Jadis, l’impératif était que « rien ne se perde ». Les vieux chiffons servaient à fabriquer du papier, les boues animales et urbaines devenaient de l’engrais, les os aussi étaient réutilisés pour des colles, les graisses pour la fabrication de bougies, etc. Avec l’hygiénisme, la circulation des déchets et des matières organiques apparut comme l’une des causes principales d’épidémie. En 1884, Eugène Poubelle, alors préfet de la Seine, accéda à la célébrité en imposant aux propriétaires de fournir aux locataires des récipients pour mettre les ordures ménagères, les « poubelles ».

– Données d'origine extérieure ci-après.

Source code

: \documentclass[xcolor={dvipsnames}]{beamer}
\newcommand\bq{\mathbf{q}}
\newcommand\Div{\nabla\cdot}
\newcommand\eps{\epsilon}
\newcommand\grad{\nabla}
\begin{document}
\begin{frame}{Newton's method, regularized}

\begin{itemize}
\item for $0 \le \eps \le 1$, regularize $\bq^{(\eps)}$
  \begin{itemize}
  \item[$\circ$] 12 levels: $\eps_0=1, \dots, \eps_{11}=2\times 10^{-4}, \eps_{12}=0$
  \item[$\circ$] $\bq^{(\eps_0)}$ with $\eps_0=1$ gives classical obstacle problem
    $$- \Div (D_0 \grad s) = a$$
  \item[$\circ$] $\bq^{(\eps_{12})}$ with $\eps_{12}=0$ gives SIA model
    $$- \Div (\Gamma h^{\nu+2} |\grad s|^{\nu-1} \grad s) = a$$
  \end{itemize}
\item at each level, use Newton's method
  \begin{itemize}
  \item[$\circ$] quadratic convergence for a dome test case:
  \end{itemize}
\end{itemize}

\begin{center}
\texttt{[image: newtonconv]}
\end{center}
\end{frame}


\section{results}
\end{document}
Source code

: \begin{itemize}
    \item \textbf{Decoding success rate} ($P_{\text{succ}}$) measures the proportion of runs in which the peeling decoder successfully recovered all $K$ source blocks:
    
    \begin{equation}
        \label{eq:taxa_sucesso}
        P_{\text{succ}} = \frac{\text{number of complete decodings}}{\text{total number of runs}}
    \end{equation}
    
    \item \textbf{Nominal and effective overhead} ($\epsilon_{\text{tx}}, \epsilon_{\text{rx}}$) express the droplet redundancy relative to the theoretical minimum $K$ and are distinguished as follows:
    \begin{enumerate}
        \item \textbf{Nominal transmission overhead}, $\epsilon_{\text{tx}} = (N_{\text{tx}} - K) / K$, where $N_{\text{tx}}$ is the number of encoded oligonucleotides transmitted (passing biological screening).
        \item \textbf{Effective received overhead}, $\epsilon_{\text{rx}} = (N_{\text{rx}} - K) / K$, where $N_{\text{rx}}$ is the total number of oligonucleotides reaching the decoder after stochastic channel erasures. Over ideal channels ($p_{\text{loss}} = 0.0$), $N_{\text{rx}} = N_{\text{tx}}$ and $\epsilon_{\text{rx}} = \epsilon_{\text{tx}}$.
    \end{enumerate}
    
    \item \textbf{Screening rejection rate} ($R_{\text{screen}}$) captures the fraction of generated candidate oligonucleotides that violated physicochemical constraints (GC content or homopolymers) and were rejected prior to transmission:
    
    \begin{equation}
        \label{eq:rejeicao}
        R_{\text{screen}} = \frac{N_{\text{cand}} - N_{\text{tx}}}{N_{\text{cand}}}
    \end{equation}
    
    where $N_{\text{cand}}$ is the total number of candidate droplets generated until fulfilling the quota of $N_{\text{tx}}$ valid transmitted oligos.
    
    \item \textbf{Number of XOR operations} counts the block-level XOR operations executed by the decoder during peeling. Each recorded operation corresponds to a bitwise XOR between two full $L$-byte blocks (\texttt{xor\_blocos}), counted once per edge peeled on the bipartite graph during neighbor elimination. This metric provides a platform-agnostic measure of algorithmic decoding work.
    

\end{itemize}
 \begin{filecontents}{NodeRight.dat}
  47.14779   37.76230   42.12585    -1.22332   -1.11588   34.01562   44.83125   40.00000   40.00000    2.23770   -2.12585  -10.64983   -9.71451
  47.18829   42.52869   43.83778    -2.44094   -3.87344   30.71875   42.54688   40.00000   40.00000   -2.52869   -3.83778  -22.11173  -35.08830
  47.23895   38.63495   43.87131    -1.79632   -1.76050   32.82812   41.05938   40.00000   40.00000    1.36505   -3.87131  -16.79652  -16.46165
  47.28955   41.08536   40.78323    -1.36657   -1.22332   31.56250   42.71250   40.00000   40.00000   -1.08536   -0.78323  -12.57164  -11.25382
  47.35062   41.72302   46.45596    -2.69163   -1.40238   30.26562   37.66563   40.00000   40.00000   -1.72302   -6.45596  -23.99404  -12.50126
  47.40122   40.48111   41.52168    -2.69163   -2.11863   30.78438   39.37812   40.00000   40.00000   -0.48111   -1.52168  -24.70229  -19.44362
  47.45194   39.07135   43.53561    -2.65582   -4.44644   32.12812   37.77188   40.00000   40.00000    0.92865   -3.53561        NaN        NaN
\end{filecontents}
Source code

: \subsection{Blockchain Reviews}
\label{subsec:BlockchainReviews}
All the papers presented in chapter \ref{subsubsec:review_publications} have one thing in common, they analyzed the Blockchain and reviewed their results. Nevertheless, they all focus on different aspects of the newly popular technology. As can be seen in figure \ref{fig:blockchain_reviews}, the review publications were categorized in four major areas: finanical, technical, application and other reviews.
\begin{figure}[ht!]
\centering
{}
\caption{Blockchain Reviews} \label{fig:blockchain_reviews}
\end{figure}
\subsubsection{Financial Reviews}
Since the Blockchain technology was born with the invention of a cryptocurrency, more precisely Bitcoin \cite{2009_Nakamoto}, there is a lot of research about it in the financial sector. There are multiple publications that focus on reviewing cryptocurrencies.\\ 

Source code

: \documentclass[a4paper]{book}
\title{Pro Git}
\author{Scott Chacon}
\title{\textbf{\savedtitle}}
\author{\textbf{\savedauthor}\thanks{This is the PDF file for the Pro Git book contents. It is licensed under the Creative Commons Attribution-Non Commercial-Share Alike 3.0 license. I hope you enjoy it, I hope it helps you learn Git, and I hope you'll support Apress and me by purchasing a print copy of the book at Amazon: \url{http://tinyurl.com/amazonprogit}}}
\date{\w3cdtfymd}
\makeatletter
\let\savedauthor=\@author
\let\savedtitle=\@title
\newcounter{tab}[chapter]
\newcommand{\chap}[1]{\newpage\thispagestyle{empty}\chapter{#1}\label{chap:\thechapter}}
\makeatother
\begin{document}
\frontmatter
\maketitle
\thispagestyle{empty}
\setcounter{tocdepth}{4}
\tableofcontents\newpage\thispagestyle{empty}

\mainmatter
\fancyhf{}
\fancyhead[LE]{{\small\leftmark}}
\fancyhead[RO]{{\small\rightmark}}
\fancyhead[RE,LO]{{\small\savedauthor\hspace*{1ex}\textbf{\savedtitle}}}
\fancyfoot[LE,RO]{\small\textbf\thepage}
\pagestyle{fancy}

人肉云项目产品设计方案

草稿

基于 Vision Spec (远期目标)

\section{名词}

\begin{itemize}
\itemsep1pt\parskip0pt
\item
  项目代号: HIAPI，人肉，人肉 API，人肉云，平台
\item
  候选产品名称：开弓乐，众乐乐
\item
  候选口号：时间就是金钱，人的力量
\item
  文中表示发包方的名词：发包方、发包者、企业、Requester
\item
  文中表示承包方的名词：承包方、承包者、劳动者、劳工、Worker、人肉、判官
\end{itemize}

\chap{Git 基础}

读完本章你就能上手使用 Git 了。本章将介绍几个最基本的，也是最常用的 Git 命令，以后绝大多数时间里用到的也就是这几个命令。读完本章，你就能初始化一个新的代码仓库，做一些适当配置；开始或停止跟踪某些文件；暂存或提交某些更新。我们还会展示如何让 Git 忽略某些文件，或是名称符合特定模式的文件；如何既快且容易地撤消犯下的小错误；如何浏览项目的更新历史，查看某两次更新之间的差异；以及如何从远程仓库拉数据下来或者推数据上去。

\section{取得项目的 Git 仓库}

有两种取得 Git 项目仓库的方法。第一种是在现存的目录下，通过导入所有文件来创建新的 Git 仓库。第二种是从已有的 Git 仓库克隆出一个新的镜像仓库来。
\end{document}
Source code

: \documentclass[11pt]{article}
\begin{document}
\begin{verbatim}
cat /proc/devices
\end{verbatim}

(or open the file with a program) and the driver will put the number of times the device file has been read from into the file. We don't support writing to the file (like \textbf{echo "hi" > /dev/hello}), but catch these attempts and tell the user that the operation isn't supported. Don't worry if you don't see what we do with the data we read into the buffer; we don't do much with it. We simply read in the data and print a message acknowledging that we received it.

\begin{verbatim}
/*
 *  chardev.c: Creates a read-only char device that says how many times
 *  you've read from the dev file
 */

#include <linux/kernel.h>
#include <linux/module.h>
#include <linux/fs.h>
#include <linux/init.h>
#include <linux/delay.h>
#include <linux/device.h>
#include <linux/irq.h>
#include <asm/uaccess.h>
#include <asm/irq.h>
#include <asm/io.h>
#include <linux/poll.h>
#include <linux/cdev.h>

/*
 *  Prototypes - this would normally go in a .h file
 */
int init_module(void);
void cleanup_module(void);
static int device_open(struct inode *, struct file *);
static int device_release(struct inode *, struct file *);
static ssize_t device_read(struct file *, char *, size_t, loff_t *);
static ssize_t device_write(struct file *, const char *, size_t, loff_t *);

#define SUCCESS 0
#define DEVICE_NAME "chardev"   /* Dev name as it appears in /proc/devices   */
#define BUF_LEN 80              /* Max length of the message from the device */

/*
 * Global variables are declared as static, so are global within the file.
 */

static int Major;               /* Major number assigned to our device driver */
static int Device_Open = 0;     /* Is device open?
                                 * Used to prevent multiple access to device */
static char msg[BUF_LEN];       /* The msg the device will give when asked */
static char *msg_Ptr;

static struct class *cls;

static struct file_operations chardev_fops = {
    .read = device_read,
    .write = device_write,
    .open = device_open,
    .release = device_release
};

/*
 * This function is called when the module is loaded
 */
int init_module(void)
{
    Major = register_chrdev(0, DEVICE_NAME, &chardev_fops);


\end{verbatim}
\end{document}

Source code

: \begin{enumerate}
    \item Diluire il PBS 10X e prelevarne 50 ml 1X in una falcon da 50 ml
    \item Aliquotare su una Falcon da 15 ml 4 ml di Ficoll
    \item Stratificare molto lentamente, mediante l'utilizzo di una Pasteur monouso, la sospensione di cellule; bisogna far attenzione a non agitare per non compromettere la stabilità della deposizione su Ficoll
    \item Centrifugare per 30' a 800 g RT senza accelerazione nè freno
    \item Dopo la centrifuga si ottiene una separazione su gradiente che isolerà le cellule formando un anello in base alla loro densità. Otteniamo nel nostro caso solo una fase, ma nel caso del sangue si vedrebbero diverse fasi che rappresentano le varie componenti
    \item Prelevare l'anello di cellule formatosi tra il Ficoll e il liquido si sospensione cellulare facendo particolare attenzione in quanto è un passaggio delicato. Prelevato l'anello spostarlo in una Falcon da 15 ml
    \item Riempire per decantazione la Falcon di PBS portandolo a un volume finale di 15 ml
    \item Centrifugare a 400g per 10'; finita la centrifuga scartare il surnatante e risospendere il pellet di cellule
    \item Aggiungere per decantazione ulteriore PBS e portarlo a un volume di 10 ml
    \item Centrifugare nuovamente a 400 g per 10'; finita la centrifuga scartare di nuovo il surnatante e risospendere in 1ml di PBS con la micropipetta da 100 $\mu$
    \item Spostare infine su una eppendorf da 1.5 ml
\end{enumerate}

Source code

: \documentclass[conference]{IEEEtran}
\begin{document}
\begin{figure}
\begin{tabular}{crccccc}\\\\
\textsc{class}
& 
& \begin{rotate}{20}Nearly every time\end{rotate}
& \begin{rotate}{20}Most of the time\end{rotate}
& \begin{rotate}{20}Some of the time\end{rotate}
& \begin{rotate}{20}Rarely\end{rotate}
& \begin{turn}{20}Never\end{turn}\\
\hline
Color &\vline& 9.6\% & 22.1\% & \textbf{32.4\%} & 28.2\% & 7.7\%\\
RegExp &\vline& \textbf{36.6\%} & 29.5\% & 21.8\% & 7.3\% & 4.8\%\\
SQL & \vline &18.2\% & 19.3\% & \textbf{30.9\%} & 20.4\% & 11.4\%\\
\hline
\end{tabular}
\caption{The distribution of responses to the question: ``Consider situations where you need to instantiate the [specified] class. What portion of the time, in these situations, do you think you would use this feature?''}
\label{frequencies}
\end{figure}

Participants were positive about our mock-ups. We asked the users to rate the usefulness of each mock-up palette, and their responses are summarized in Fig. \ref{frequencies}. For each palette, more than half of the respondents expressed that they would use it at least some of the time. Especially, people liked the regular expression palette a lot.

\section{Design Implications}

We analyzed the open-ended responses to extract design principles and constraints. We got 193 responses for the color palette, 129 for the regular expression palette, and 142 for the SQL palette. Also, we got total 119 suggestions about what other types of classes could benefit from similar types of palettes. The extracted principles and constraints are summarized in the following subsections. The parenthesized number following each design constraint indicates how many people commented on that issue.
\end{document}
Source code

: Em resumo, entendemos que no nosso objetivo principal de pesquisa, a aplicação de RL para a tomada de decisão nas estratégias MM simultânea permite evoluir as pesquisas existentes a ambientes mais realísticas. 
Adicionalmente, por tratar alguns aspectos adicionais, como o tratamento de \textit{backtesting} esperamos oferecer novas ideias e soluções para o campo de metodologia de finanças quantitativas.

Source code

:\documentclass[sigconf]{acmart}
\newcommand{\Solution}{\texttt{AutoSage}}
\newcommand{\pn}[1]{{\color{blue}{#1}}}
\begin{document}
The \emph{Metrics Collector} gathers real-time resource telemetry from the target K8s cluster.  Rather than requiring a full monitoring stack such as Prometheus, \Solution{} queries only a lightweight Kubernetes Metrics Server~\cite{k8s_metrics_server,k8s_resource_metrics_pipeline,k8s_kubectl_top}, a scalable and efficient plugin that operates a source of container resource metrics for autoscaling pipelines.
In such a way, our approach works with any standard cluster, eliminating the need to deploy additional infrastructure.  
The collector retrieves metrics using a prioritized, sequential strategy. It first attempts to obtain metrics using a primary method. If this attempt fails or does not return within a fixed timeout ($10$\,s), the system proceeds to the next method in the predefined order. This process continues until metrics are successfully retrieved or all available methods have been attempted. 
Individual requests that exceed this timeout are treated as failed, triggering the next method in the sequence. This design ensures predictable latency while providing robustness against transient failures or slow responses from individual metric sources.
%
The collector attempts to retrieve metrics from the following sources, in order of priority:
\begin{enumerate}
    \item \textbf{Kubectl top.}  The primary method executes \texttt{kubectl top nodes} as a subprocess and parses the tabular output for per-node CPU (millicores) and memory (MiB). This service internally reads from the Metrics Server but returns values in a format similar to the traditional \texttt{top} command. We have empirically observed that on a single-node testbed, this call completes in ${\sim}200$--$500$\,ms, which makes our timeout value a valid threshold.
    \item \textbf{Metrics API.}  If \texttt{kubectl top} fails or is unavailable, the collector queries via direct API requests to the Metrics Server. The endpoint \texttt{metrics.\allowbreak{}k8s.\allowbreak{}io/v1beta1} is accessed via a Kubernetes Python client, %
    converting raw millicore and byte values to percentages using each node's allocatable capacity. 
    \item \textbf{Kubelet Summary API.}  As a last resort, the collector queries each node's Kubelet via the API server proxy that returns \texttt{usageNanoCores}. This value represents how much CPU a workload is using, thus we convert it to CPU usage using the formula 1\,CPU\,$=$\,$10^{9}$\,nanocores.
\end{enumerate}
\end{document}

L’économie circulaire s’oppose assez logiquement à l’économie linéaire, laquelle, de l’extraction de ressources jusqu’à la consommation finale, ne conçoit aucune limite. Si l’on prend au contraire conscience de l’existence de limites, qu’il s’agisse des ressources naturelles ou des déchets, il faut en revenir à L’Économie circulaire, comme le font Franck Aggeri, Rémi Beulque et Helen Micheaux. L’idée n’est pas nouvelle. Dans un livre de 1966, l’économiste Kenneth Boulding proposait de passer de l’« économie du cow-boy », fondée sur la prédation des ressources naturelles, à l’« économie du cosmonaute », dans laquelle la Terre est devenue « un vaisseau spatial isolé, sans réservoir illimité ni pour l’extraction, ni pour la pollution »… Comme beaucoup d’autres idées comparables, elle fut oubliée dans les années 1980. Son retour date de 2010, quand fut lancée la Fondation Ellen MacArthur. La navigatrice promet alors un modèle nouveau, économiquement viable, écologiquement soutenable et créateur d’emplois : l’économie circulaire. La fondation, qui bénéficie de soutiens financiers importants, s’associe à un cabinet de conseil apprécié de nos dirigeants, McKinsey. Émerge alors comme un business model résumé par les 3 R : réparation, réutilisation, recyclage. Réduire l’empreinte environnementale sans sacrifier la croissance économique, grâce au découplage entre cette dernière et la consommation de ressources et d’énergie, voilà de quoi séduire les avocats de la soutenabilité faible. Mais il est permis d’objecter que la technologie ne nous sauvera pas sans transformation radicale des modes de production et de consommation. Vous l’avez compris : il y a économie circulaire et économie circulaire…
L’Ethnographie économique, complètement actualisée, s’appelle désormais La Nouvelle Anthropologie économique. Caroline Dufy et Florence Weber avaient naguère tenu à ce premier titre afin de mettre l’accent sur la méthode, avant tout empirique, au plus près de l’objet d’étude, attentive à la parole des enquêtés et au sens qu’ils donnent à leurs pratiques. Ce retour vers l’anthropologie s’explique par le renouveau de celle-ci. Désormais, elle n’apparaît plus démodée, limitée à l’étude des sociétés pré-industrielles, mais peut au contraire se prévaloir de sa transdisciplinarité pour ne plus limiter son champ d’investigation. Les nouveaux anthropologues étudient la Bourse de Shanghai, la Russie postcommuniste, les monnaies numériques, les algorithmes, etc. Quant à l’adjectif, il est justifié par des objets habituellement réservés aux économistes, qu’il s’agisse d’analyser le marché et la monnaie, la consommation de masse et l’entreprise capitaliste, le travail de production et de reproduction. Par conséquent, un « Repères » pour des lectrices ou lecteurs aux centres d’intérêt variés.
Comme chaque année désormais, nous publions un État du management réalisé par le laboratoire de l’université Dauphine, Dauphine Recherches en Management. Une occasion de rappeler le lien organique entre « Repères » et la recherche. Cette livraison est principalement consacrée au passage d’une économie de la consommation à une économie de la sobriété. Un passage qui pose la redoutable question du changement des comportements, que l’on souhaiterait écologiquement responsables.
Et vos « Repères », vous les conservez ? vous les collectionnez ?
En ces temps agités, je vous souhaite un joli printemps.